Thus, the parallels between Wake and Dice-K are striking.  Dice-K pitched a gem only to turn around and blow his next start with all kinds of wildness.  Wake also came off one of his best outings to toss one of his worst.  And it didn’t help that for the second straight night, the bullpen was emptied.  Last night, Atchison, Ramirez, Okajima, Nelson, and even Bill Hall took the hill.  Together, they allowed almost as many hits as Wake but only a fourth of his runs.  Hall had himself a perfect inning.  Not bad for a Major League pitching debut.  If you ask me, he should have started.
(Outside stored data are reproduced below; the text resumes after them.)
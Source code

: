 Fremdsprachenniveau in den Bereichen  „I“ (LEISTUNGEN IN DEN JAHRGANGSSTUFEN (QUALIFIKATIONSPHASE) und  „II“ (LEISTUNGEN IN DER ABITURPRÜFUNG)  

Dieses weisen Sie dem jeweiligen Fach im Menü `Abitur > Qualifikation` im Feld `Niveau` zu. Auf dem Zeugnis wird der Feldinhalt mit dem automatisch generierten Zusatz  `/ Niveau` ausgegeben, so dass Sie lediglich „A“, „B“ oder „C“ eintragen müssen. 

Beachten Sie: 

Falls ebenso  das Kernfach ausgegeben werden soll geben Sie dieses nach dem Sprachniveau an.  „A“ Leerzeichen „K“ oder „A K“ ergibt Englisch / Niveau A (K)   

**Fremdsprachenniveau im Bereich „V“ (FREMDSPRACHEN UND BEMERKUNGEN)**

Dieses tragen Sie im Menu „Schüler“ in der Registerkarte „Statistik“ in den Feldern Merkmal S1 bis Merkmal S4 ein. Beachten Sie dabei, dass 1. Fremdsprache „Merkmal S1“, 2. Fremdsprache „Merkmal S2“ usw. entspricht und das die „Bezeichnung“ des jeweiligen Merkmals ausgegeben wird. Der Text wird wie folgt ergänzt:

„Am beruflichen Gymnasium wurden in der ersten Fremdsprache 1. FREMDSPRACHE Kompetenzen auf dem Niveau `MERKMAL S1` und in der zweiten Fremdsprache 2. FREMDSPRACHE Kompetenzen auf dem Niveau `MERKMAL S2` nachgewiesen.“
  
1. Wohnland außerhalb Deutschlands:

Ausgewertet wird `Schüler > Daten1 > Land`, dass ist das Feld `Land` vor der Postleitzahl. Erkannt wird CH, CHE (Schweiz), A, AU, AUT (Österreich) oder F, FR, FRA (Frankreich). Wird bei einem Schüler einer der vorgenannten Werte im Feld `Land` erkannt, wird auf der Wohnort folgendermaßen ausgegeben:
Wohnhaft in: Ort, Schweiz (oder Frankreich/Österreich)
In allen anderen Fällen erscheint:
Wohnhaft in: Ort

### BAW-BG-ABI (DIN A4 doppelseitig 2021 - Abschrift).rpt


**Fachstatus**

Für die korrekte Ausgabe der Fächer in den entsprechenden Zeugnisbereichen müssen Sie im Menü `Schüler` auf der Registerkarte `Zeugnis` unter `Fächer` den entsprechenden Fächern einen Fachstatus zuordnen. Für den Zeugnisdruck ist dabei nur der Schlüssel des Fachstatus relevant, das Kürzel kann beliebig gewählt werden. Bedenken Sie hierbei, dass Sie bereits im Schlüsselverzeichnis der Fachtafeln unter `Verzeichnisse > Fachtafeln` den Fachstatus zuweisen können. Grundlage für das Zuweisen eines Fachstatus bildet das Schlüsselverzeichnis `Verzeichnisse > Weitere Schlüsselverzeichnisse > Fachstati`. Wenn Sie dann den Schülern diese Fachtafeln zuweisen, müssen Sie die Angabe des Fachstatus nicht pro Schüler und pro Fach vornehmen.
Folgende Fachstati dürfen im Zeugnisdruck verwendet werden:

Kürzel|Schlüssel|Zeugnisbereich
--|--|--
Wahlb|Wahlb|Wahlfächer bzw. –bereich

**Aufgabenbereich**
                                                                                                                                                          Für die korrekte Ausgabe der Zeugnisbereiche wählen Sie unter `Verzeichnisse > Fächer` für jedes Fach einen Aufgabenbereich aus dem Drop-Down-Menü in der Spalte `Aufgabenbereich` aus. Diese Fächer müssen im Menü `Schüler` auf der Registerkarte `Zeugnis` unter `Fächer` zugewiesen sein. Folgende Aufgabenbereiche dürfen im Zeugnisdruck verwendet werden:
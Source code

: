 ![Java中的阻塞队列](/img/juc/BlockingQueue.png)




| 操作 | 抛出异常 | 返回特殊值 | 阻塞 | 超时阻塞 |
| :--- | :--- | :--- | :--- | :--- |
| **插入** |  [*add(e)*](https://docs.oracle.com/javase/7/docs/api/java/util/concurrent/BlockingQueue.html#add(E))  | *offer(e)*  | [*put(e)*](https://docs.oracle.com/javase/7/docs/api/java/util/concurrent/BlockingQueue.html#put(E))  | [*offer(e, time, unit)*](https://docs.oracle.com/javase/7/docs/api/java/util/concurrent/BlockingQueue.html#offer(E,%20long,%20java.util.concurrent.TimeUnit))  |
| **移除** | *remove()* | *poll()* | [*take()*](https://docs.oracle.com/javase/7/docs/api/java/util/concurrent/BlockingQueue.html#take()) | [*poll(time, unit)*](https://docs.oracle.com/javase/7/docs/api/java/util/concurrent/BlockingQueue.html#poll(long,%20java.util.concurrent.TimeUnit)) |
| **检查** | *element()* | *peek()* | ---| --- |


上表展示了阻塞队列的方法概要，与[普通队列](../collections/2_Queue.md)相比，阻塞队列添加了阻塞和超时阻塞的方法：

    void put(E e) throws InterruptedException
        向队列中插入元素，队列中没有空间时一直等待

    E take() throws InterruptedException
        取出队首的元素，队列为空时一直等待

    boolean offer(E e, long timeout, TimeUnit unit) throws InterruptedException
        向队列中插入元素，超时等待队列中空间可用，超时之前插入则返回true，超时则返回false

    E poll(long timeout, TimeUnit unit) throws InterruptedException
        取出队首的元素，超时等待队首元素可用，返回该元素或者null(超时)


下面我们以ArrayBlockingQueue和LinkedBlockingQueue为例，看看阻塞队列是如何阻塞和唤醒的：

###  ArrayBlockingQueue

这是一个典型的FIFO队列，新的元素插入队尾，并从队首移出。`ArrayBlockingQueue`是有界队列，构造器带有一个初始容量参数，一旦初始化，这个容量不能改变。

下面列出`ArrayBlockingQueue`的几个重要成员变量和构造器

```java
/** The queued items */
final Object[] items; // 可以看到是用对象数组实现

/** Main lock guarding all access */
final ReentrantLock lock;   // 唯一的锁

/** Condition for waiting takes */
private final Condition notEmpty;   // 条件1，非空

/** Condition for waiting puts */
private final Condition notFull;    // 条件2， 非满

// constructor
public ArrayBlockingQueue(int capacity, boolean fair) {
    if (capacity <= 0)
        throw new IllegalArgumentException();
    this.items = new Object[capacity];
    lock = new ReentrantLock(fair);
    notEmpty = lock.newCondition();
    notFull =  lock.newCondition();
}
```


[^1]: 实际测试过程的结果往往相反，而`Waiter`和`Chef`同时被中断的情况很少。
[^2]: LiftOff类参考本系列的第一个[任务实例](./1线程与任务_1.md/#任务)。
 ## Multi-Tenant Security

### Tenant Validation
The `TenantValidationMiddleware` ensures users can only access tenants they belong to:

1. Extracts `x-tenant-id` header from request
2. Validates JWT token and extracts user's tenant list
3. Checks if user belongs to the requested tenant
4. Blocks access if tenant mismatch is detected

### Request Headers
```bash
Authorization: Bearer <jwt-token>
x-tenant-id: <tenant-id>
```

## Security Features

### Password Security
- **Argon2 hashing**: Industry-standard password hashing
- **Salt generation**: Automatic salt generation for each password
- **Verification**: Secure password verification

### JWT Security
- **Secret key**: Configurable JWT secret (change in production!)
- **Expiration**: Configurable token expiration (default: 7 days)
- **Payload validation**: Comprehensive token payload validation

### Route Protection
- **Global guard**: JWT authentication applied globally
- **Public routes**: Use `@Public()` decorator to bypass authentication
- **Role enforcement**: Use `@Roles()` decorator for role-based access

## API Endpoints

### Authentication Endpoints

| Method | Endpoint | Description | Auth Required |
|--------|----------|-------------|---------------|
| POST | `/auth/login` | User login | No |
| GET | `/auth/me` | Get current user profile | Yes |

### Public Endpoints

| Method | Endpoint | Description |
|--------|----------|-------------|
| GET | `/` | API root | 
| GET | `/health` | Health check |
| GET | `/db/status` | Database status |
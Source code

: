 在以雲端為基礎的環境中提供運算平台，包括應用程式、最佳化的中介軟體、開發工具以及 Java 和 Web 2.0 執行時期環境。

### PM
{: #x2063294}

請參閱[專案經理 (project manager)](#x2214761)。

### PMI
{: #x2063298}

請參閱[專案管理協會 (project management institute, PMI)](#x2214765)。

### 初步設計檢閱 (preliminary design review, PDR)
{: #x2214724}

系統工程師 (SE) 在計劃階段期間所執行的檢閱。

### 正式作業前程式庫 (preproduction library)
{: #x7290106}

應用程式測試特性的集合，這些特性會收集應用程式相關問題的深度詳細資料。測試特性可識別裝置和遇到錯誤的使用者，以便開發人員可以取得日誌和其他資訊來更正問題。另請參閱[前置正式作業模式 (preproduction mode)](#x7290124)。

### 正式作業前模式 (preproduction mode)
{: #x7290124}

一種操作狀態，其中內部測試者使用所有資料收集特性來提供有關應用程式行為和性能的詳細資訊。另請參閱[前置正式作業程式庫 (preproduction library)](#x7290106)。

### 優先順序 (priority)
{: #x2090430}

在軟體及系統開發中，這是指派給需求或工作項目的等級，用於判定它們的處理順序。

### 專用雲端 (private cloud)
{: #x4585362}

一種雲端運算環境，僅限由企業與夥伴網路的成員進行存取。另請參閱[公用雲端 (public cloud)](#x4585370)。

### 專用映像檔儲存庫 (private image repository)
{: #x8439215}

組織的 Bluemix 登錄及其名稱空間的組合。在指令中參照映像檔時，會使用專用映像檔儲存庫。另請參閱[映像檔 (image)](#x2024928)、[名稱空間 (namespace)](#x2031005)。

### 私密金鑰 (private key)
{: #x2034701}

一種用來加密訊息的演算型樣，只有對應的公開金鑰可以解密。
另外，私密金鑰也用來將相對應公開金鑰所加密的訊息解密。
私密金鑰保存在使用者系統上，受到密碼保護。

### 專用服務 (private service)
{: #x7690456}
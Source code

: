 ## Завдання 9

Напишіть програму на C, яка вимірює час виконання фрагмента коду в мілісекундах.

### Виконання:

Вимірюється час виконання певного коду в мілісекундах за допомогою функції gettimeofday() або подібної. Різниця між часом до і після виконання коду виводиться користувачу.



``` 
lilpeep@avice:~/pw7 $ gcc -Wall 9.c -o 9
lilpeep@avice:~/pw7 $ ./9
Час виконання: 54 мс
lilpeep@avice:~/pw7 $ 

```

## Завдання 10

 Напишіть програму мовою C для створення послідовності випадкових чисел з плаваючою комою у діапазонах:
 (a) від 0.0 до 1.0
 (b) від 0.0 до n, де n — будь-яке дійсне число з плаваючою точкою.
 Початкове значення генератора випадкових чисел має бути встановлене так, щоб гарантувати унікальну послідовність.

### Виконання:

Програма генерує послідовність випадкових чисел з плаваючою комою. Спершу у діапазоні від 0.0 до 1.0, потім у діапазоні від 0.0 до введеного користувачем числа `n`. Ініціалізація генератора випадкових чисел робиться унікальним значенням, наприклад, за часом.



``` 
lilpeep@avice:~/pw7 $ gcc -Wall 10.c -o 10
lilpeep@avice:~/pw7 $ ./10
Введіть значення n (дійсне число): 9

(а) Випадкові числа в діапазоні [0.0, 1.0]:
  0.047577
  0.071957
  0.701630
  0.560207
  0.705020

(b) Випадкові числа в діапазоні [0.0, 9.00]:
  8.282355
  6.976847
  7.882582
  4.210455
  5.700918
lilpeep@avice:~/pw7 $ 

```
Scutaro led off the first with a double and scored on Papi’s shift-beating single.  V-Mart then doubled in Papi and Youk and hit a two-run shot to right in the third.  So if there was a silver lining to last night’s mess at all, it was that Beltre and V-Mart both went two for four.

To make matters worse, Ellsbury is back on the DL.

So, to put it succinctly, it was a mess.  It was a mess, and it was painful to watch it.  But like I said, it happens to knuckelballers sometimes, and there’s nothing you can do about it but move on to tonight’s matchup, which is the one we’ve all been waiting for.  Buchholz versus Greinke.  Bring it.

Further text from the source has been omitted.